Michigan Association of Health Plans

Repurposing of the Medicaid Health Plan Use Tax

Michigan has historically relied on various special taxes to support the general fund and therefore Medicaid services.  A prime example of this is the current imposition of Michigan’s sales and use tax (6 percent) on Medicaid services provided by Medicaid Health Plans and Prepaid Inpatient Health Plans, PIHPs.  While many believe this is an appropriate state taxing vehicle, CMS has raised concerns about the use of this tax (used by Michigan and other states) to arrive at revenue for federal match.  Agreement by the Executive Office and fiscal agencies to not use this revenue beyond December 31st has created an issue for Medicaid Health Plans that must be addressed through either repeal of the use tax on health plans or repurposing the use of revenue from the tax to satisfy CMS.  While repealing the use tax may ultimately be necessary to protect the financial viability of health plans, MAHP believes the best policy is to first seek an acceptable approach to “repurpose” the use tax provision that will meet the requirements of CMS. 

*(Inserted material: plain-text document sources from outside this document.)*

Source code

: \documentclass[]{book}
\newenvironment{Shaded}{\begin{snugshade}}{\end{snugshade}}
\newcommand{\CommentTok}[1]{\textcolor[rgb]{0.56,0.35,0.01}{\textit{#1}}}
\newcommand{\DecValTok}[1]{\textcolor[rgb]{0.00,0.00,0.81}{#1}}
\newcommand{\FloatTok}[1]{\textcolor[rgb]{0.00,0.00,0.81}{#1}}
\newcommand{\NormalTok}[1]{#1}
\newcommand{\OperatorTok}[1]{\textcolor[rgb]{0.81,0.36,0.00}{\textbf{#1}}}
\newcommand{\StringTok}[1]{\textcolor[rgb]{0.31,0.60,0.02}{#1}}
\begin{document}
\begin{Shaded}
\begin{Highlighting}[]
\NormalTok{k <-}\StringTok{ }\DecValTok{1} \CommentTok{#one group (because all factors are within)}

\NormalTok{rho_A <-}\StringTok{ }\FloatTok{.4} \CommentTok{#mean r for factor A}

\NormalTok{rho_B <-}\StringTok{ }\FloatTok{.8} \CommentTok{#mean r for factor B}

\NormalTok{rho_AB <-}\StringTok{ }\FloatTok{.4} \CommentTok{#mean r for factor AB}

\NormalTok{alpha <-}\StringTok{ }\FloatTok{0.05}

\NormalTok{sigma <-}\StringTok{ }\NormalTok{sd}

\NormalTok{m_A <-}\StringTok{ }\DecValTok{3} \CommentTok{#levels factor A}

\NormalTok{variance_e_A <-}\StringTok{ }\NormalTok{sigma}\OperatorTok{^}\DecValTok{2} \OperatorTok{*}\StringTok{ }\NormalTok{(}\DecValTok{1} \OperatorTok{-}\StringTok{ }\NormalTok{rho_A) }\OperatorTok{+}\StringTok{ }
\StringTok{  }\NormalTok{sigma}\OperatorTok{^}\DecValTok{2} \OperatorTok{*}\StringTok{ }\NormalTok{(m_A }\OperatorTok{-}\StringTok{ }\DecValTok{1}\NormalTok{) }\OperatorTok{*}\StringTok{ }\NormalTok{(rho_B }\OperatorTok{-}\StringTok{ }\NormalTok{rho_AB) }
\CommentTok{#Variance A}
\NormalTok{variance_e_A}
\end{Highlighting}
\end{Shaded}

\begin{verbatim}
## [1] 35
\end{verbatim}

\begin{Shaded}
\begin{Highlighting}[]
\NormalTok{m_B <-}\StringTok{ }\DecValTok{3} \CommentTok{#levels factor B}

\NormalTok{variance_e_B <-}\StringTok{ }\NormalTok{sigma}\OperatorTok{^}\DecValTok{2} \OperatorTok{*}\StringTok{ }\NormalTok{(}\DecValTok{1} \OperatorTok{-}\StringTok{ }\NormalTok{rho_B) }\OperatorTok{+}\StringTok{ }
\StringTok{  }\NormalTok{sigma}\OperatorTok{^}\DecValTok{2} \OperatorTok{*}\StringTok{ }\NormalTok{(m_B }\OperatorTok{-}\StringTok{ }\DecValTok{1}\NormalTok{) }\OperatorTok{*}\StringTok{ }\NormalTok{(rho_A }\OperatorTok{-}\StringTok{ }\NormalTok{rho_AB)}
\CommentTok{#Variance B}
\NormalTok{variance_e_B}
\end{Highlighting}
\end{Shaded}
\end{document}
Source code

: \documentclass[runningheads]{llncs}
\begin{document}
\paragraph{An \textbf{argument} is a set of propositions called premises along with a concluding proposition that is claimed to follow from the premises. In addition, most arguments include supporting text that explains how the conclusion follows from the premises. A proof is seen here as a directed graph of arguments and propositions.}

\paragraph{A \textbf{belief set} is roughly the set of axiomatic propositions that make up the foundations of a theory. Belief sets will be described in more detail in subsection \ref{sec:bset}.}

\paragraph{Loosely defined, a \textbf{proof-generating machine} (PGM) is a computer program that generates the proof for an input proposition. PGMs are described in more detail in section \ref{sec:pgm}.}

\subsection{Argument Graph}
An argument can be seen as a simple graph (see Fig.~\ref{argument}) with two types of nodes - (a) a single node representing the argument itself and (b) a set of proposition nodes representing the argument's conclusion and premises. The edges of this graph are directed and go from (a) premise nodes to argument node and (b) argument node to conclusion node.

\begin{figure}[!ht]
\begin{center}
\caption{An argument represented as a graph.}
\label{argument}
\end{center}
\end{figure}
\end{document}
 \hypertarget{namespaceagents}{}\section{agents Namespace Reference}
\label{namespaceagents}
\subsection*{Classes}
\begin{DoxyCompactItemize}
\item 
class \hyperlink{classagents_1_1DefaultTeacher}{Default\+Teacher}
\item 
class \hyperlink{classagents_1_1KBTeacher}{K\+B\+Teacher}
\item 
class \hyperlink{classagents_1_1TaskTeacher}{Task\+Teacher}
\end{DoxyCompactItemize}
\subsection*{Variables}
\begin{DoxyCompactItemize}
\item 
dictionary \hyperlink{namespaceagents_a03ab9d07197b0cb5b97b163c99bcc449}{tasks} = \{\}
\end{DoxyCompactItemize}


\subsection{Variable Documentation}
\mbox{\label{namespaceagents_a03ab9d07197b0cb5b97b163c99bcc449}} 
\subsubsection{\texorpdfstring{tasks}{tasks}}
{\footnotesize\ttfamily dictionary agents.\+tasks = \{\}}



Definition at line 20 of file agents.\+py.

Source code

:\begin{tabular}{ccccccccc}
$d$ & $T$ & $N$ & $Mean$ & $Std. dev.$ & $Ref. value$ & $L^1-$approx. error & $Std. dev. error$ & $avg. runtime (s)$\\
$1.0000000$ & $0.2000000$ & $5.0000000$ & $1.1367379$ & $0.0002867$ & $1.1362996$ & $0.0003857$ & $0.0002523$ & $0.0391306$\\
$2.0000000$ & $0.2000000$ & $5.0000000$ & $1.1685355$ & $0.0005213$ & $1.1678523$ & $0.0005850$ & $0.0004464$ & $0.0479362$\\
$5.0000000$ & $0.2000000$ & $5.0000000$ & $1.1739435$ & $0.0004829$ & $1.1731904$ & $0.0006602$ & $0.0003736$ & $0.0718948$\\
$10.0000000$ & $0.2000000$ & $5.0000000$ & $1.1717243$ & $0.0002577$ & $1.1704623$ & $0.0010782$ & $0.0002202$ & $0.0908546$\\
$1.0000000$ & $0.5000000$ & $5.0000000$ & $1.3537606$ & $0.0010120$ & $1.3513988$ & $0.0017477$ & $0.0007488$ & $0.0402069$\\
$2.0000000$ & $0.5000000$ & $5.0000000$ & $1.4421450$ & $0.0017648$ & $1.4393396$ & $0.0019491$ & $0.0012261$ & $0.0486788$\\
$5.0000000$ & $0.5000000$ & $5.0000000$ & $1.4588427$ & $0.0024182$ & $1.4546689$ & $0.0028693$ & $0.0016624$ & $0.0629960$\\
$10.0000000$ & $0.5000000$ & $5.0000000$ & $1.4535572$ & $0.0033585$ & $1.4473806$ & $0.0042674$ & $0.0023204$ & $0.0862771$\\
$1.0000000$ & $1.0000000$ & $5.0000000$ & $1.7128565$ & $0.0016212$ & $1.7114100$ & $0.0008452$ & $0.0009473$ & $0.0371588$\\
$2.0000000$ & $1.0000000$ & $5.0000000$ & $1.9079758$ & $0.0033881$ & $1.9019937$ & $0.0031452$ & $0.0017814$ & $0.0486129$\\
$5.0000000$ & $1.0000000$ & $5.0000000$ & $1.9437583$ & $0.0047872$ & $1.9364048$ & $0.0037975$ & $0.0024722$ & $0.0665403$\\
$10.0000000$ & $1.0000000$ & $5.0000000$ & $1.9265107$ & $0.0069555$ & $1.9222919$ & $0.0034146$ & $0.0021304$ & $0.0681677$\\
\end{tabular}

At the same time, many in the business environment continue to believe that the Health Insurance Claims Assessment, also known as HICA, unfairly increases costs of business. They are interested in expediting an ultimate repeal of that act. As a reminder, HICA was established to replace the use tax back in 2011—and while amended several times since then, remains in force including amendments this year to extend HICA to 2020. 

These two items are now the focus of the Senate Bill package (SB 987-990) that meets the MAHP supported objective of providing a sustainable means of supporting the general fund while covering the expense of the use tax and continue that tax on Medicaid Health Plans.  If this can be done and repeal HICA at the same time, then it is a “win/win” proposition.

 MAHP has worked closely with Senate leadership and the business community to address these objectives in concept papers and then in draft legislation that is now SB 987-990.  This legislation was introduced, hearings were held in the Michigan Competitiveness Committee, and Senate passage took place on June 8th—moving the package to the House—being referred to the House Insurance Committee.  These bills do the following:

SB 987.  Moves effective rate of HICA to 0% in 2017repeals the act in 2018.

SB 988.  Establishes a new Health Services Trust Fund to receive the deposit from the Use tax.  The trust fund then limits the expenditures from the trust fund to only non-Medicaid programs in the state budget.

SB 989.  Amends the Use Tax to clarify that revenue is to be deposited in the new Trust Fund established by SB 988.

SB 990.  Amends the State’s income tax act to provide revenue to cover the actuarial soundness requirement (cost of the use tax).

We appreciate the leadership of the Legislature in moving this package and will continue to work with House members to secure final passage in order to submit a formal request to CMS for their approval of this approach yet this calendar year.